## What is being asked
Out of the lines below, please list those that hold the string "noch".

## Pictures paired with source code
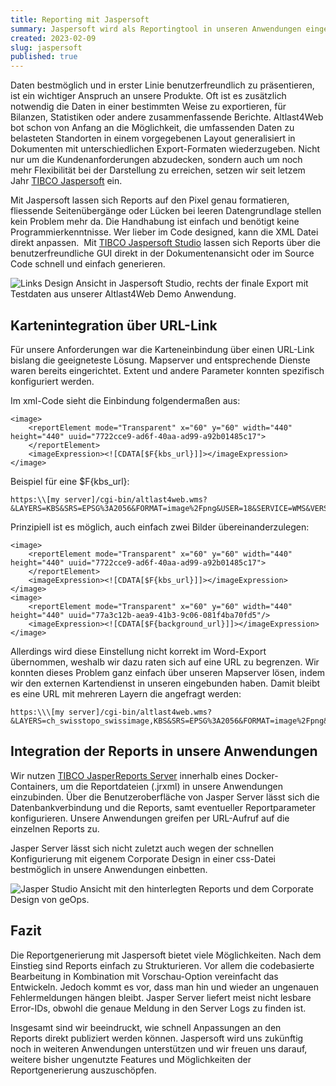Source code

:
 ```yaml
---
title: Reporting mit Jaspersoft
summary: Jaspersoft wird als Reportingtool in unseren Anwendungen eingesetzt.
created: 2023-02-09
slug: jaspersoft
published: true
---
```

Daten bestmöglich und in erster Linie benutzerfreundlich zu präsentieren, ist ein wichtiger Anspruch an unsere Produkte. Oft ist es zusätzlich notwendig die Daten in einer bestimmten Weise zu exportieren, für Bilanzen, Statistiken oder andere zusammenfassende Berichte. Altlast4Web bot schon von Anfang an die Möglichkeit, die umfassenden Daten zu belasteten Standorten in einem vorgegebenen Layout generalisiert in Dokumenten mit unterschiedlichen Export-Formaten wiederzugeben. Nicht nur um die Kundenanforderungen abzudecken, sondern auch um noch mehr Flexibilität bei der Darstellung zu erreichen, setzen wir seit letzem Jahr [TIBCO Jaspersoft](https://www.jaspersoft.com/) ein.

Mit Jaspersoft lassen sich Reports auf den Pixel genau formatieren, fliessende Seitenübergänge oder Lücken bei leeren Datengrundlage stellen kein Problem mehr da. Die Handhabung ist einfach und benötigt keine Programmierkenntnisse. Wer lieber im Code designed, kann die XML Datei direkt anpassen.  Mit [TIBCO Jaspersoft Studio](https://sourceforge.net/projects/jasperstudio/) lassen sich Reports über die benutzerfreundliche GUI direkt in der Dokumentenansicht oder im Source Code schnell und einfach generieren.

![Links Design Ansicht in Jaspersoft Studio, rechts der finale Export mit Testdaten aus unserer Altlast4Web Demo Anwendung.](/images/blog/reporting-with-jaspersoft/screenshot-from-2023-02-09-16-23-12.png)

## Kartenintegration über URL-Link

Für unsere Anforderungen war die Karteneinbindung über einen URL-Link bislang die geeigneteste Lösung. Mapserver und entsprechende Dienste waren bereits eingerichtet. Extent und andere Parameter konnten spezifisch konfiguriert werden.

Im xml-Code sieht die Einbindung folgendermaßen aus:

```
<image>
	<reportElement mode="Transparent" x="60" y="60" width="440" height="440" uuid="7722cce9-ad6f-40aa-ad99-a92b01485c17">
	</reportElement>
	<imageExpression><![CDATA[$F{kbs_url}]]></imageExpression>
</image>
```

Beispiel für eine $F{kbs_url}:

```
https:\\[my server]/cgi-bin/altlast4web.wms?&LAYERS=KBS&SRS=EPSG%3A2056&FORMAT=image%2Fpng&USER=18&SERVICE=WMS&VERSION=1.1.1&REQUEST=GetMap&STYLES=&EXCEPTIONS=application%2Fvnd.ogc.se_inimage&TRANSPARENT=TRUE&VFLZ=7022122&BBOX=2635694.8198570926,1245879.5853543915,2636544.8198570926,1246607.5853543915&WIDTH=1000&HEIGHT=1000
```

Prinzipiell ist es möglich, auch einfach zwei Bilder übereinanderzulegen:

```
<image>
	<reportElement mode="Transparent" x="60" y="60" width="440" height="440" uuid="7722cce9-ad6f-40aa-ad99-a92b01485c17">
	</reportElement>
	<imageExpression><![CDATA[$F{kbs_url}]]></imageExpression>
</image>
<image>
	<reportElement mode="Transparent" x="60" y="60" width="440" height="440" uuid="77a3c12b-aea9-41b3-9c06-081f4ba70fd5"/>
	<imageExpression><![CDATA[$F{background_url}]]></imageExpression>
</image>
```

Allerdings wird diese Einstellung nicht korrekt im Word-Export übernommen, weshalb wir dazu raten sich auf eine URL zu begrenzen. Wir konnten dieses Problem ganz einfach über unseren Mapserver lösen, indem wir den externen Kartendienst in unseren eingebunden haben. Damit bleibt es eine URL mit mehreren Layern die angefragt werden: 

```
https:\\\[my server]/cgi-bin/altlast4web.wms?&LAYERS=ch_swisstopo_swissimage,KBS&SRS=EPSG%3A2056&FORMAT=image%2Fpng&USER=18&SERVICE=WMS&VERSION=1.1.1&REQUEST=GetMap&STYLES=&EXCEPTIONS=application%2Fvnd.ogc.se_inimage&TRANSPARENT=TRUE&VFLZ=7022122&BBOX=2635694.8198570926,1245879.5853543915,2636544.8198570926,1246607.5853543915&WIDTH=1000&HEIGHT=1000
```

## Integration der Reports in unsere Anwendungen

Wir nutzen [TIBCO JasperReports Server](https://community.jaspersoft.com/project/jasperreports-server) innerhalb eines Docker-Containers, um die Reportdateien (.jrxml) in unsere Anwendungen einzubinden. Über die Benutzeroberfläche von Jasper Server lässt sich die Datenbankverbindung und die Reports, samt eventueller Reportparameter konfigurieren. Unsere Anwendungen greifen per URL-Aufruf auf die einzelnen Reports zu.

Jasper Server lässt sich nicht zuletzt auch wegen der schnellen Konfigurierung mit eigenem Corporate Design in einer css-Datei bestmöglich in unsere Anwendungen einbetten.

![Jasper Studio Ansicht mit den hinterlegten Reports und dem Corporate Design von geOps.](/images/blog/reporting-with-jaspersoft/screenshot-from-2023-02-09-16-41-13.png)

## Fazit

Die Reportgenerierung mit Jaspersoft bietet viele Möglichkeiten. Nach dem Einstieg sind Reports einfach zu Strukturieren. Vor allem die codebasierte Bearbeitung in Kombination mit Vorschau-Option vereinfacht das Entwickeln. Jedoch kommt es vor, dass man hin und wieder an ungenauen Fehlermeldungen hängen bleibt. Jasper Server liefert meist nicht lesbare Error-IDs, obwohl die genaue Meldung in den Server Logs zu finden ist.

Insgesamt sind wir beeindruckt, wie schnell Anpassungen an den Reports direkt publiziert werden können. Jaspersoft wird uns zukünftig noch in weiteren Anwendungen unterstützen und wir freuen uns darauf, weitere bisher ungenutzte Features und Möglichkeiten der Reportgenerierung auszuschöpfen.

## Completed task
Daten bestmöglich und in erster Linie benutzerfreundlich zu präsentieren, ist ein wichtiger Anspruch an unsere Produkte. Oft ist es zusätzlich notwendig die Daten in einer bestimmten Weise zu exportieren, für Bilanzen, Statistiken oder andere zusammenfassende Berichte. Altlast4Web bot schon von Anfang an die Möglichkeit, die umfassenden Daten zu belasteten Standorten in einem vorgegebenen Layout generalisiert in Dokumenten mit unterschiedlichen Export-Formaten wiederzugeben. Nicht nur um die Kundenanforderungen abzudecken, sondern auch um noch mehr Flexibilität bei der Darstellung zu erreichen, setzen wir seit letzem Jahr [TIBCO Jaspersoft](https://www.jaspersoft.com/) ein.
Insgesamt sind wir beeindruckt, wie schnell Anpassungen an den Reports direkt publiziert werden können. Jaspersoft wird uns zukünftig noch in weiteren Anwendungen unterstützen und wir freuen uns darauf, weitere bisher ungenutzte Features und Möglichkeiten der Reportgenerierung auszuschöpfen.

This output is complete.